# [RECORDS FOR THE EXERCISE]

::::

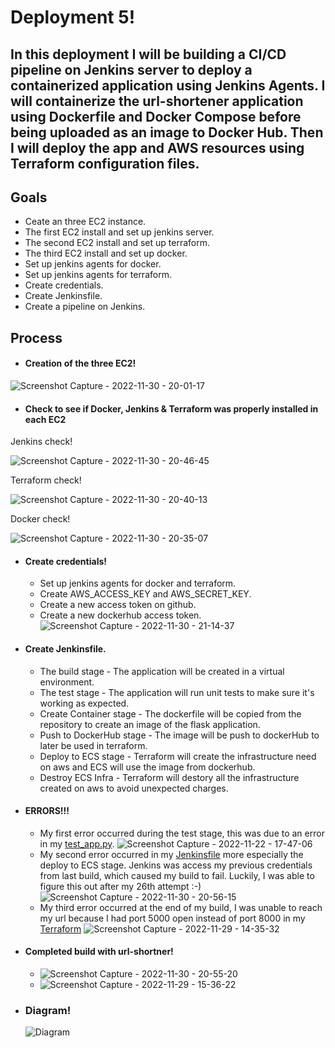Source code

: # Deployment 5!

In this deployment I will be building a CI/CD pipeline on Jenkins server to deploy a containerized application using Jenkins Agents. I will containerize the url-shortener application using Dockerfile and Docker Compose before being uploaded as an image to Docker Hub. Then I will deploy the app and AWS resources  using Terraform configuration files.
-----------------------------------------------------------------------------------------------------------
## Goals
* Ceate an three EC2 instance.
* The first EC2 install and set up jenkins server.
* The second EC2 install and set up terraform.
* The third EC2 install and set up docker.
* Set up jenkins agents for docker.
* Set up jenkins agents for terraform.
* Create credentials.
* Create Jenkinsfile.
* Create a pipeline on Jenkins.


## Process
* #### Creation of the three EC2!
![Screenshot Capture - 2022-11-30 - 20-01-17](https://user-images.githubusercontent.com/108818957/204941932-5dc23ebe-0fab-4bd2-81e2-e267ea11b270.png)

* #### Check to see if Docker, Jenkins & Terraform was properly installed in each EC2
Jenkins check!

![Screenshot Capture - 2022-11-30 - 20-46-45](https://user-images.githubusercontent.com/108818957/204946656-11ead39d-0932-4bcb-93ca-317ee63212d4.png)

Terraform check!

![Screenshot Capture - 2022-11-30 - 20-40-13](https://user-images.githubusercontent.com/108818957/204945824-2abfec09-2d3f-4d84-a503-804edd0974dc.png)

Docker check!

![Screenshot Capture - 2022-11-30 - 20-35-07](https://user-images.githubusercontent.com/108818957/204945698-aa66f90f-46c0-48bb-abf6-423e4da82408.png)

* #### Create credentials!
  * Set up jenkins agents for docker and terraform.
  * Create AWS_ACCESS_KEY and AWS_SECRET_KEY.
  * Create a new access token on github.
  * Create a new dockerhub access token.
![Screenshot Capture - 2022-11-30 - 21-14-37](https://user-images.githubusercontent.com/108818957/204951867-30dfa1d3-7c08-4e12-bbac-b0dcd5a4ed42.png)

* #### Create Jenkinsfile.
  * The build stage - The application will be created in a virtual environment.
  * The test stage - The application will run unit tests to make sure it's working as expected.
  * Create Container stage - The dockerfile will be copied from the repository to create an image of the flask application.
  * Push to DockerHub stage - The image will be push to dockerHub to later be used in terraform.
  * Deploy to ECS stage - Terraform will create the infrastructure need on aws and ECS will use the image from dockerhub.
  * Destroy ECS Infra - Terraform will destory all the infrastructure created on aws to avoid unexpected charges. 

* #### ERRORS!!!
  * My first error occurred during the test stage, this was due to an error in my [test_app.py](https://github.com/finalboss360/kuralabs_deployment_5/blob/main/test_app.py).
![Screenshot Capture - 2022-11-22 - 17-47-06](https://user-images.githubusercontent.com/108818957/204956497-69edc1ea-a570-4d5c-b581-a3c68d73da4b.png)
  * My second error occurred in my [Jenkinsfile]( https://github.com/finalboss360/kuralabs_deployment_5/blob/main/Jenkinsfile) more especially the deploy to ECS stage. Jenkins was access my previous credentials from last build, which caused my build to fail. Luckily, I was able to figure this out after my 26th attempt :-)
  ![Screenshot Capture - 2022-11-30 - 20-56-15](https://user-images.githubusercontent.com/108818957/204960999-63b90929-5f8d-4120-9ada-c422bf0195a8.png)
  * My third error occurred at the end of my build, I was unable to reach my url because I had port 5000 open instead of port 8000 in my [Terraform](https://github.com/finalboss360/kuralabs_deployment_5/tree/main/intTerraform)
![Screenshot Capture - 2022-11-29 - 14-35-32](https://user-images.githubusercontent.com/108818957/204958846-4f8f261e-a8d2-45f0-9dd0-f762e700e58e.png)

* #### Completed build with url-shortner!
  * ![Screenshot Capture - 2022-11-30 - 20-55-20](https://user-images.githubusercontent.com/108818957/204961899-364c38a5-13cb-46eb-9062-b62d5fa85c5f.png)
  * ![Screenshot Capture - 2022-11-29 - 15-36-22](https://user-images.githubusercontent.com/108818957/204961985-122bac98-1857-41aa-b1e9-22b43189ce22.png)
  
* ### Diagram!
  ![Diagram](https://user-images.githubusercontent.com/108818957/204962337-b2ec2536-e9c9-4f10-96ec-fd05858e7d1b.png)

::::

# [PROBLEM TO SOLVE]
Only the lines containing the word "created" should be returned from the data above.

# [EXERCISE RESULT]
  * The build stage - The application will be created in a virtual environment.
  * Destroy ECS Infra - Terraform will destory all the infrastructure created on aws to avoid unexpected charges. 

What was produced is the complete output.